Deutsche Bank to cut 440 jobs in Ireland amid ongoing global reform


Deutsche Bank plans to cut 440 jobs in Dublin, equivalent to nearly three-quarters of its employees and contractors in Ireland, as the unit is belatedly caught in a massive global job cut announced by the German group in 2019, according to sources.

The group, headquartered in Frankfurt, said in a statement Tuesday that it plans to “relocate just under 250 positions from Dublin to other centers around the world” in order to streamline functions in fewer locations .

The bank said it would “significantly reduce its workforce of subcontractors in Ireland during the year following the natural completion of a number of projects”. It is understood that the subcontractors represent 200 of its approximately 600 Irish employees.

Sources said 160 of the current roles will continue to exist after the restructuring, suggesting that more than 90 percent of entrepreneur roles will disappear.

However, the bank said it plans to add 35 front office positions over the summer to its Irish corporate banking and data and innovation lab units, bringing the total number of employees. about 200 in Dublin.

Deutsche Bank, founded in 1870, has had a presence in Ireland since 1991, primarily in the area of ​​Global Banking Transactions (GTB), which covers cash management, trade finance, treasury, trust and securities services for clients. global customers. The number of employees in Dublin has doubled over the past decade with the expansion of its GTB and global technology and operations centers in Ireland.

“We understand that the proposed plan will cause uncertainty and concern among affected colleagues, and we are committed to supporting them throughout the consultation process,” said Mary Campbell, Country Director of Deutsche Bank Ireland. “Deutsche Bank Ireland said Dublin will continue to be an important center for the bank.”

Restructuring

Sources said in July 2019, as Deutsche Bank announced it was cutting 18,000 jobs – or 20% of its then global workforce – by 2022, that the cuts in Dublin would be minimal. The banking giant, led by chief executive Christian Sewing for three years, has gone through a series of restructuring programs over the past decade.

German banks led a wave of European lenders who established Irish wholesale banking subsidiaries during the 1990s as the International Financial Services Center (IFSC) took off.

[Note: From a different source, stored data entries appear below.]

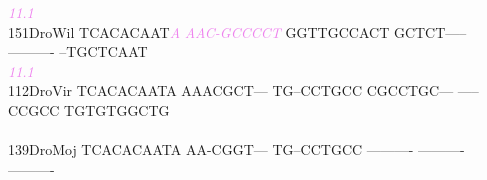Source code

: \documentclass[11pt,twoside,reqno,a4paper]{article}
\begin{document}
{\hspace*{4\charwidth}\hspace*{7\charwidth}\hspace*{9\charwidth}\textit{\textcolor{violet}{11.1}}\hspace*{1\charwidth}\hspace*{1\charwidth}\hspace*{1\charwidth}\hspace*{1\charwidth}\hspace*{1\charwidth}\hspace*{1\charwidth}\\
151\hspace*{1\charwidth}DroWil	TCACACAAT\textit{\textcolor{violet}{A}}	\textit{\textcolor{violet}{A}}\textit{\textcolor{violet}{A}}\textit{\textcolor{violet}{C}}\textit{\textcolor{violet}{-}}\textit{\textcolor{violet}{G}}\textit{\textcolor{violet}{C}}\textit{\textcolor{violet}{C}}\textit{\textcolor{violet}{C}}\textit{\textcolor{violet}{C}}\textit{\textcolor{violet}{T}}	GGTTGCCACT	GCTCT-----	----------	--TGCTCAAT	\\
\hspace*{4\charwidth}\hspace*{7\charwidth}\hspace*{9\charwidth}\textit{\textcolor{violet}{11.1}}\hspace*{1\charwidth}\hspace*{1\charwidth}\hspace*{1\charwidth}\hspace*{1\charwidth}\hspace*{1\charwidth}\hspace*{1\charwidth}\\
112\hspace*{1\charwidth}DroVir	TCACACAATA	AAACGCT---	TG--CCTGCC	CGCCTGC---	-----CCGCC	TGTGTGGCTG	\\
\hspace*{4\charwidth}\hspace*{7\charwidth}\hspace*{1\charwidth}\hspace*{1\charwidth}\hspace*{1\charwidth}\hspace*{1\charwidth}\hspace*{1\charwidth}\hspace*{1\charwidth}\\
139\hspace*{1\charwidth}DroMoj	TCACACAATA	AA-CGGT---	TG--CCTGCC	----------	----------	----------	\\
}
\end{document}
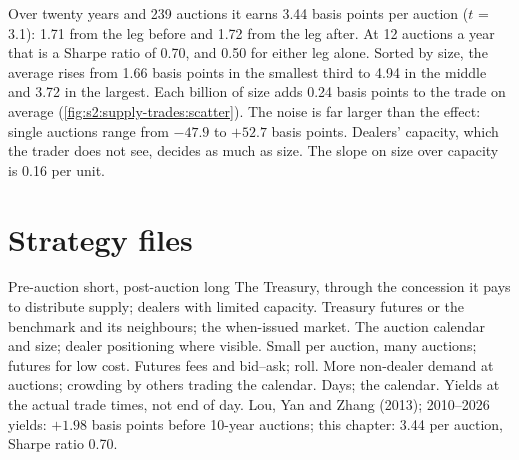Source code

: Over twenty years and 239 auctions it earns 3.44 basis points per auction ($t$ = 3.1): 1.71 from the leg before and 1.72 from the leg after. At 12
auctions a year that is a Sharpe ratio of 0.70, and 0.50 for either leg alone. Sorted by size, the average rises from 1.66 basis points in the
smallest third to 4.94 in the middle and 3.72 in the largest. Each billion of size adds 0.24 basis points to the trade on average
(\cref{fig:s2:supply-trades:scatter}). The noise is far larger than the effect: single auctions range from $-47.9$ to $+52.7$ basis points. Dealers'
capacity, which the trader does not see, decides as much as size. The slope on size over capacity is 0.16 per unit.

\begin{omfigure}

\label{fig:s2:supply-trades:scatter}
\end{omfigure}

\section{Strategy files}

\begin{strategyfile}{Pre-auction short, post-auction long}\label{strat:s2:supply-trades:auction}
 The Treasury, through the concession it pays to distribute supply; dealers with limited capacity.
 Treasury futures or the benchmark and its neighbours; the when-issued market.
 The auction calendar and size; dealer positioning where visible.
 Small per auction, many auctions; futures for low cost.
 Futures fees and bid--ask; roll.
 More non-dealer demand at auctions; crowding by others trading the calendar.
 Days; the calendar.
 Yields at the actual trade times, not end of day.
 Lou, Yan and Zhang (2013); 2010--2026 yields: $+1.98$ basis points before 10-year auctions; this chapter: 3.44 per auction, Sharpe
ratio 0.70.
\end{strategyfile}

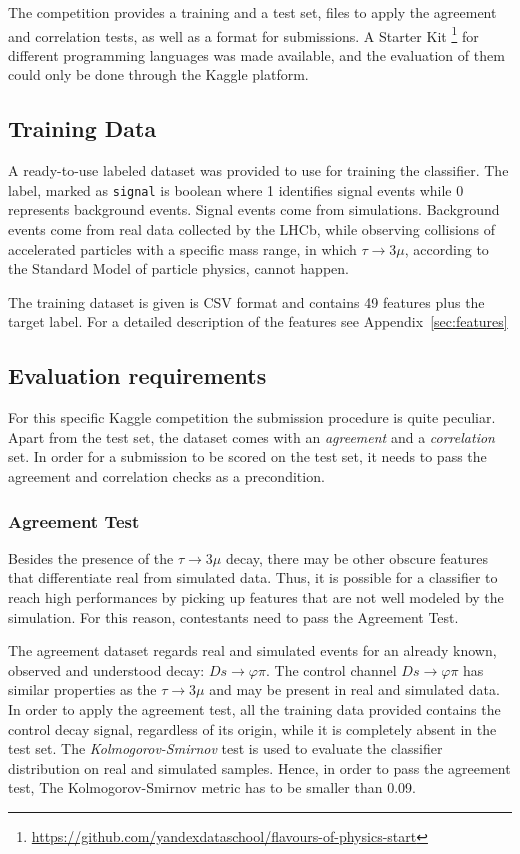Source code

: \documentclass[conference]{IEEEtran}
\begin{document}
The competition provides a training and a test set, files to apply the agreement and correlation tests, as well as a format for submissions. A Starter Kit \footnote{\url{https://github.com/yandexdataschool/flavours-of-physics-start}} for different programming languages was made available, and the evaluation of them could only be done through the Kaggle platform. 

\subsection{Training Data}
A ready-to-use labeled dataset was provided to use for training the classifier. The label, marked as \texttt{signal} is boolean where 1 identifies signal events while 0 represents background events. Signal events come from simulations. Background events come from real data collected by the LHCb, while observing collisions of accelerated particles with a specific mass range, in which $\tau \rightarrow 3\mu$, according to the Standard Model of particle physics, cannot happen.

The training dataset is given is CSV format and contains 49 features plus the target label. For a detailed description of the features see Appendix~\ref{sec:features}

\subsection{Evaluation requirements}
For this specific Kaggle competition the submission procedure is quite peculiar. Apart from the test set, the dataset comes with an \textit{agreement} and a \textit{correlation} set. In order for a submission to be scored on the test set, it needs to pass the agreement and correlation checks as a precondition.

\subsubsection{Agreement Test}
\label{sec:agreement}
Besides the presence of the $\tau \rightarrow 3\mu$ decay, there may be other obscure features that differentiate real from simulated data. Thus, it is possible for a classifier to reach high performances by picking up features that are not well modeled by the simulation. For this reason, contestants need to pass the Agreement Test.

The agreement dataset regards real and simulated events for an already known, observed and understood decay: $Ds \rightarrow \varphi\pi$. The control channel $Ds
\rightarrow \varphi\pi$ has similar properties as the $\tau \rightarrow 3\mu$ and may be present in real and simulated data. In order to apply the agreement test, all the training data provided contains the control decay signal, regardless of its origin, while it is completely absent in the test set. The \textit{Kolmogorov-Smirnov} test is used to evaluate the classifier distribution on real and simulated samples. Hence, in order to pass the agreement test, The Kolmogorov-Smirnov metric has to be smaller than 0.09.
\end{document}
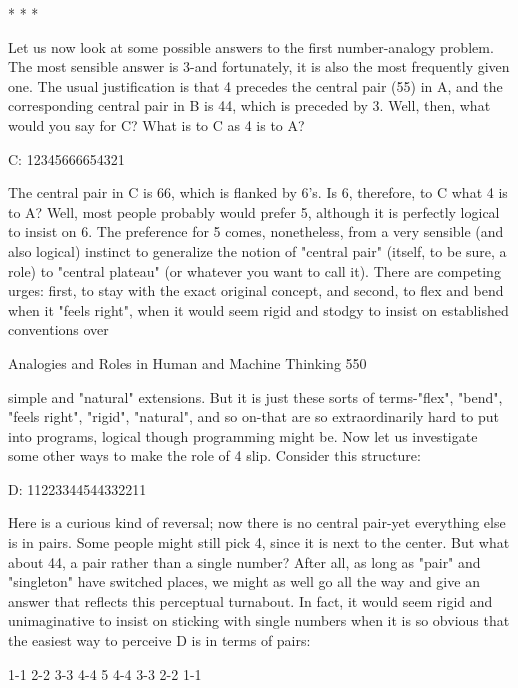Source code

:                                            *   *   *

       Let us now look at some possible answers to the first number-analogy
problem. The most sensible answer is 3-and fortunately, it is also the most frequently
given one. The usual justification is that 4 precedes the central pair (55) in A, and the
corresponding central pair in B is 44, which is preceded by 3. Well, then, what would
you say for C? What is to C as 4 is to A?

                C:   12345666654321

        The central pair in C is 66, which is flanked by 6's. Is 6, therefore, to C what 4
is to A? Well, most people probably would prefer 5, although it is perfectly logical to
insist on 6. The preference for 5 comes, nonetheless, from a very sensible (and also
logical) instinct to generalize the notion of "central pair" (itself, to be sure, a role) to
"central plateau" (or whatever you want to call it). There are competing urges: first, to
stay with the exact original concept, and second, to flex and bend when it "feels
right", when it would seem rigid and stodgy to insist on established conventions over




Analogies and Roles in Human and Machine Thinking                                          550

simple and "natural" extensions. But it is just these sorts of terms-"flex", "bend",
"feels right", "rigid", "natural", and so on-that are so extraordinarily hard to put into
programs, logical though programming might be.
        Now let us investigate some other ways to make the role of 4 slip. Consider
this structure:

               D:    11223344544332211

         Here is a curious kind of reversal; now there is no central pair-yet everything
else is in pairs. Some people might still pick 4, since it is next to the center. But what
about 44, a pair rather than a single number? After all, as long as "pair" and
"singleton" have switched places, we might as well go all the way and give an answer
that reflects this perceptual turnabout. In fact, it would seem rigid and unimaginative
to insist on sticking with single numbers when it is so obvious that the easiest way to
perceive D is in terms of pairs:

               1-1 2-2 3-3 4-4 5 4-4 3-3 2-2 1-1

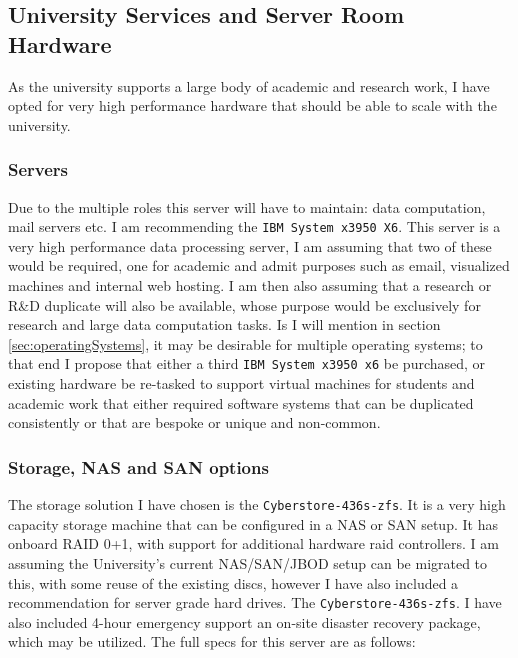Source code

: \documentclass[10pt]{article}
\begin{document}
        \subsection{University Services and Server Room Hardware}
            As the university supports a large body of academic and research work, I have opted for very high performance hardware that should be able to scale with the university.

            \subsubsection{Servers}
                Due to the multiple roles this server will have to maintain: data computation, mail servers etc. I am recommending the \texttt{IBM System x3950 X6}\cite{cite:ibmx3950x6}. This server is a very high performance data processing server, I am assuming that two of these would be required, one for academic and admit purposes such as email, visualized machines and internal web hosting. I am then also assuming that a research or R\&D duplicate will also be available, whose purpose would be exclusively for research and large data computation tasks.
                Is I will mention in section \ref{sec:operatingSystems}, it may be desirable for multiple operating systems; to that end I propose that either a third \texttt{IBM System x3950 x6} be purchased, or existing hardware be re-tasked to support virtual machines for students and academic work that either required software systems that can be duplicated consistently or that are bespoke or unique and non-common.

            \subsubsection{Storage, NAS and SAN options}
                The storage solution I have chosen is the \texttt{Cyberstore-436s-zfs}\cite{cite:nexenta-NAS-cyberstore}. It is a very high capacity storage machine that can be configured in a NAS or SAN setup. It has onboard RAID 0+1, with support for additional hardware raid controllers. I am assuming the University's current NAS/SAN/JBOD setup can be migrated to this, with some reuse of the existing discs, however I have also included a recommendation for server grade hard drives. The \texttt{Cyberstore-436s-zfs}. I have also included 4-hour emergency support an on-site disaster recovery package, which may be utilized. The full specs for this server are as follows: 
\end{document}
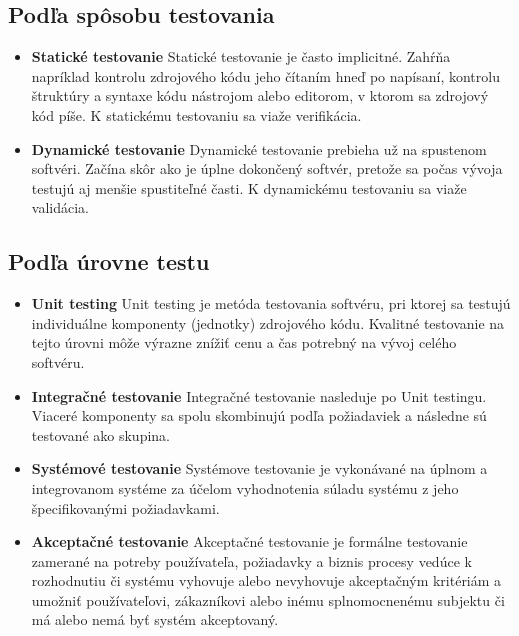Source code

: \documentclass[10pt,twoside,slovak,a4paper]{article}
\begin{document}
	\subsection{Podľa spôsobu testovania}
	\begin{itemize}
		\item \textbf{Statické testovanie} \newline
			Statické testovanie je často implicitné. Zahŕňa napríklad kontrolu zdrojového kódu jeho čítaním hneď po napísaní, kontrolu štruktúry a syntaxe kódu nástrojom alebo editorom, v ktorom sa zdrojový kód píše. K statickému testovaniu sa viaže verifikácia.
		\item \textbf{Dynamické testovanie} \newline
			Dynamické testovanie prebieha už na spustenom softvéri. Začína skôr ako je úplne dokončený softvér, pretože sa počas vývoja testujú aj menšie spustiteľné časti. K dynamickému testovaniu sa viaže validácia.
	\end{itemize}
	
	\subsection{Podľa úrovne testu}
	\begin{itemize}
		\item \textbf{Unit testing} \newline
			Unit testing je metóda testovania softvéru, pri ktorej sa testujú individuálne komponenty (jednotky) zdrojového kódu. Kvalitné testovanie na tejto úrovni môže výrazne znížiť cenu a čas potrebný na vývoj celého softvéru.\cite{EST2002}
		\item \textbf{Integračné testovanie} \newline
			Integračné testovanie nasleduje po Unit testingu. Viaceré komponenty sa spolu skombinujú podľa požiadaviek a následne sú testované ako skupina.	
		\item \textbf{Systémové testovanie} \newline		
			Systémove testovanie je vykonávané na úplnom a integrovanom systéme za účelom vyhodnotenia súladu systému z jeho špecifikovanými požiadavkami.\cite{Dictionary}
		\item \textbf{Akceptačné testovanie} \newline		
			Akceptačné testovanie je formálne testovanie zamerané na potreby používateľa, požiadavky a  biznis procesy vedúce k rozhodnutiu či systému vyhovuje alebo nevyhovuje akceptačným kritériám a umožniť používateľovi, zákazníkovi alebo inému splnomocnenému subjektu či má alebo nemá byť systém akceptovaný.\cite{Veenendaal2010}
	\end{itemize}
	
	
	
	
\end{document}
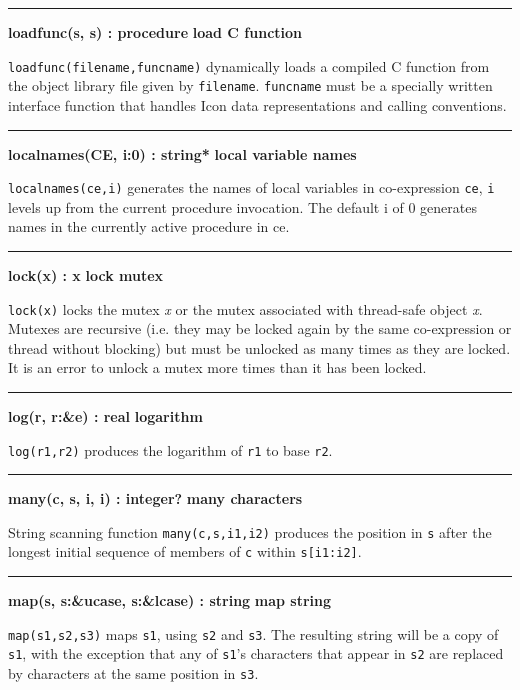 \bigskip\hrule\vspace{0.1cm}
\noindent
{\bf loadfunc(s, s) : procedure } \hfill {\bf load C function}

\noindent
{}\texttt{loadfunc(filename,funcname)} dynamically
loads a compiled C function from the object library file given by
\texttt{filename}. \texttt{funcname} must be a specially written
interface function that handles Icon data representations and calling
conventions.

\bigskip\hrule\vspace{0.1cm}
\noindent
{\bf localnames(CE, i:0) : string* } \hfill {\bf local variable names}

\noindent
{}\texttt{localnames(ce,i)} generates the
names of local variables in co-expression \texttt{ce}, \texttt{i}
levels up from the current procedure invocation. The default i of 0
generates names in the currently active procedure in ce.

\bigskip\hrule\vspace{0.1cm}
\noindent
{\bf lock(x) : x } \hfill {\bf lock mutex}

\noindent
{}\texttt{lock(x)} locks the mutex {\textit x} or the mutex
associated with thread-safe object {\textit x}.
Mutexes are recursive (i.e. they may be locked again by the same co-expression
or thread without blocking) but must be unlocked as many times as they are
locked. It is an error to unlock a mutex more times than it has been locked.

\bigskip\hrule\vspace{0.1cm}
\noindent
{\bf log(r, r:\&e) : real } \hfill {\bf logarithm}

\noindent
{}\texttt{log(r1,r2)} produces the logarithm of
\texttt{r1} to base \texttt{r2}.

\bigskip\hrule\vspace{0.1cm}
\noindent
{\bf many(c, s, i, i) : integer? } \hfill {\bf many characters}

\noindent
{}String scanning function \texttt{many(c,s,i1,i2)} produces
the position in \texttt{s} after the longest initial sequence of
members of \texttt{c} within \texttt{s[i1:i2]}.

\bigskip\hrule\vspace{0.1cm}
\noindent
{\bf map(s, s:\&ucase, s:\&lcase) : string } \hfill {\bf map string}

\noindent
{}\texttt{map(s1,s2,s3)} maps \texttt{s1}, using
\texttt{s2} and \texttt{s3}. The resulting string will be a copy of
\texttt{s1}, with the exception that any of
\texttt{s1}'s characters that appear in \texttt{s2}
are replaced by characters at the same position in \texttt{s3}.

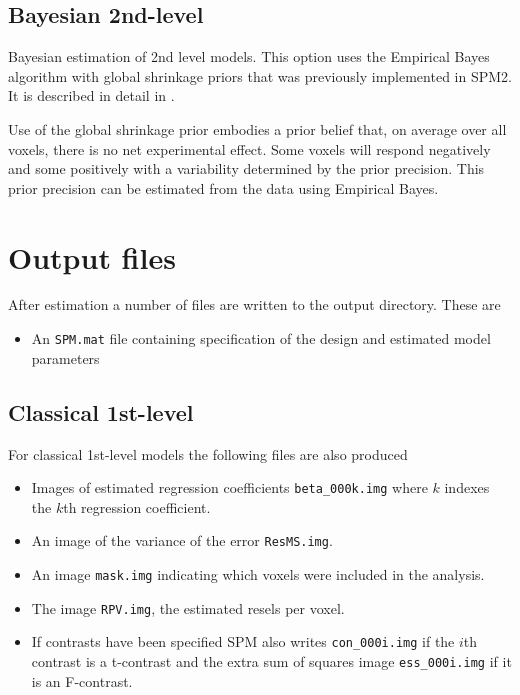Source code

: \subsection{Bayesian 2nd-level}

Bayesian estimation of 2nd level models. This option uses the Empirical Bayes algorithm with global shrinkage priors that was previously implemented in SPM2. It is described in detail in \cite{karl_posterior}.

Use of the global shrinkage prior embodies a prior belief that, on average over all voxels, there is no net experimental effect. Some voxels will respond negatively and some positively with a variability determined by the prior precision. This prior precision can be estimated from the data using Empirical Bayes. 

\section{Output files}

After estimation a number of files are written to the output directory. These are

\begin{itemize}
\item{An \verb!SPM.mat! file containing specification of the design and estimated model parameters}
\end{itemize}

\subsection{Classical 1st-level}

For classical 1st-level models the following files are also produced

\begin{itemize}

\item{Images of estimated regression coefficients  \verb!beta_000k.img! where $k$ indexes the $k$th regression coefficient.}

\item{An image of the variance of the error \verb!ResMS.img!.}

\item{An image \verb!mask.img! indicating which voxels were included in the analysis.}

\item{The image \verb!RPV.img!, the estimated resels per voxel.}

\item{If contrasts have been specified SPM also writes \verb!con_000i.img!  if the $i$th contrast is a t-contrast and the extra sum of squares image \verb!ess_000i.img! if it is an F-contrast.} 

\end{itemize}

However, over the past decade, most German banks, including DZ Bank, Helaba and Commerzbank, surrendered their Irish licenses to the Central Bank, as their parents sought to free up ‘trapped’ capital in various subsidiaries and streamline their own organizations.

Depfa Bank, the German-born lender that moved its headquarters to Dublin in 2002 before falling victim to the financial crisis, has been in liquidation since 2014.

In March, Irish bank EAA Covered Bond Bank, once part of German lender WestLB, which collapsed during the financial crisis, gave up its banking license after an unsuccessful attempt to sell the business one year ago.